*** Exercise data Section Begins ***
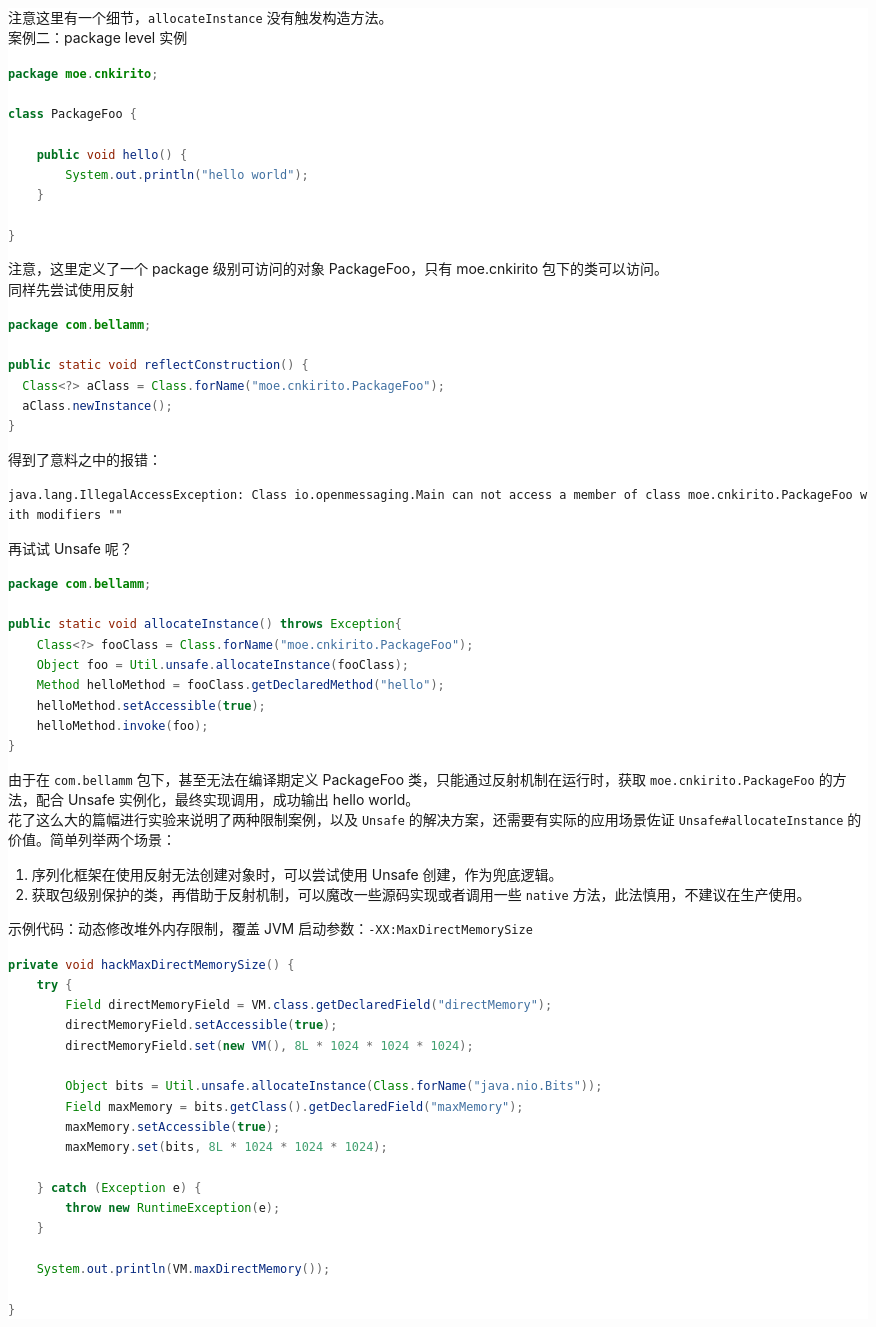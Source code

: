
 ```
```
注意这里有一个细节，`allocateInstance` 没有触发构造方法。<br />案例二：package level 实例
```java
package moe.cnkirito;

class PackageFoo {

    public void hello() {
        System.out.println("hello world");
    }

}
```
注意，这里定义了一个 package 级别可访问的对象 PackageFoo，只有 moe.cnkirito 包下的类可以访问。<br />同样先尝试使用反射
```java
package com.bellamm;

public static void reflectConstruction() {
  Class<?> aClass = Class.forName("moe.cnkirito.PackageFoo");
  aClass.newInstance();
}
```
得到了意料之中的报错：
```
java.lang.IllegalAccessException: Class io.openmessaging.Main can not access a member of class moe.cnkirito.PackageFoo with modifiers ""
```
再试试 Unsafe 呢？
```java
package com.bellamm;

public static void allocateInstance() throws Exception{
    Class<?> fooClass = Class.forName("moe.cnkirito.PackageFoo");
    Object foo = Util.unsafe.allocateInstance(fooClass);
    Method helloMethod = fooClass.getDeclaredMethod("hello");
    helloMethod.setAccessible(true);
    helloMethod.invoke(foo);
}
```
由于在 `com.bellamm` 包下，甚至无法在编译期定义 PackageFoo 类，只能通过反射机制在运行时，获取 `moe.cnkirito.PackageFoo` 的方法，配合 Unsafe 实例化，最终实现调用，成功输出 hello world。<br />花了这么大的篇幅进行实验来说明了两种限制案例，以及 `Unsafe` 的解决方案，还需要有实际的应用场景佐证 `Unsafe#allocateInstance` 的价值。简单列举两个场景：

1. 序列化框架在使用反射无法创建对象时，可以尝试使用 Unsafe 创建，作为兜底逻辑。
2. 获取包级别保护的类，再借助于反射机制，可以魔改一些源码实现或者调用一些 `native` 方法，此法慎用，不建议在生产使用。

示例代码：动态修改堆外内存限制，覆盖 JVM 启动参数：`-XX:MaxDirectMemorySize`
```java
private void hackMaxDirectMemorySize() {
    try {
        Field directMemoryField = VM.class.getDeclaredField("directMemory");
        directMemoryField.setAccessible(true);
        directMemoryField.set(new VM(), 8L * 1024 * 1024 * 1024);

        Object bits = Util.unsafe.allocateInstance(Class.forName("java.nio.Bits"));
        Field maxMemory = bits.getClass().getDeclaredField("maxMemory");
        maxMemory.setAccessible(true);
        maxMemory.set(bits, 8L * 1024 * 1024 * 1024);

    } catch (Exception e) {
        throw new RuntimeException(e);
    }

    System.out.println(VM.maxDirectMemory());

}
```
*** Exercise data Section Ends ***
#### Assigned task
Give the entries again without a single change, but with no pictures.

#### Response box
Source code

:
 ```
```
注意这里有一个细节，`allocateInstance` 没有触发构造方法。<br />案例二：package level 实例
```java
package moe.cnkirito;

class PackageFoo {

    public void hello() {
        System.out.println("hello world");
    }

}
```
注意，这里定义了一个 package 级别可访问的对象 PackageFoo，只有 moe.cnkirito 包下的类可以访问。<br />同样先尝试使用反射
```java
package com.bellamm;

public static void reflectConstruction() {
  Class<?> aClass = Class.forName("moe.cnkirito.PackageFoo");
  aClass.newInstance();
}
```
得到了意料之中的报错：
```
java.lang.IllegalAccessException: Class io.openmessaging.Main can not access a member of class moe.cnkirito.PackageFoo with modifiers ""
```
再试试 Unsafe 呢？
```java
package com.bellamm;

public static void allocateInstance() throws Exception{
    Class<?> fooClass = Class.forName("moe.cnkirito.PackageFoo");
    Object foo = Util.unsafe.allocateInstance(fooClass);
    Method helloMethod = fooClass.getDeclaredMethod("hello");
    helloMethod.setAccessible(true);
    helloMethod.invoke(foo);
}
```
由于在 `com.bellamm` 包下，甚至无法在编译期定义 PackageFoo 类，只能通过反射机制在运行时，获取 `moe.cnkirito.PackageFoo` 的方法，配合 Unsafe 实例化，最终实现调用，成功输出 hello world。<br />花了这么大的篇幅进行实验来说明了两种限制案例，以及 `Unsafe` 的解决方案，还需要有实际的应用场景佐证 `Unsafe#allocateInstance` 的价值。简单列举两个场景：

1. 序列化框架在使用反射无法创建对象时，可以尝试使用 Unsafe 创建，作为兜底逻辑。
2. 获取包级别保护的类，再借助于反射机制，可以魔改一些源码实现或者调用一些 `native` 方法，此法慎用，不建议在生产使用。

示例代码：动态修改堆外内存限制，覆盖 JVM 启动参数：`-XX:MaxDirectMemorySize`
```java
private void hackMaxDirectMemorySize() {
    try {
        Field directMemoryField = VM.class.getDeclaredField("directMemory");
        directMemoryField.setAccessible(true);
        directMemoryField.set(new VM(), 8L * 1024 * 1024 * 1024);

        Object bits = Util.unsafe.allocateInstance(Class.forName("java.nio.Bits"));
        Field maxMemory = bits.getClass().getDeclaredField("maxMemory");
        maxMemory.setAccessible(true);
        maxMemory.set(bits, 8L * 1024 * 1024 * 1024);

    } catch (Exception e) {
        throw new RuntimeException(e);
    }

    System.out.println(VM.maxDirectMemory());

}
```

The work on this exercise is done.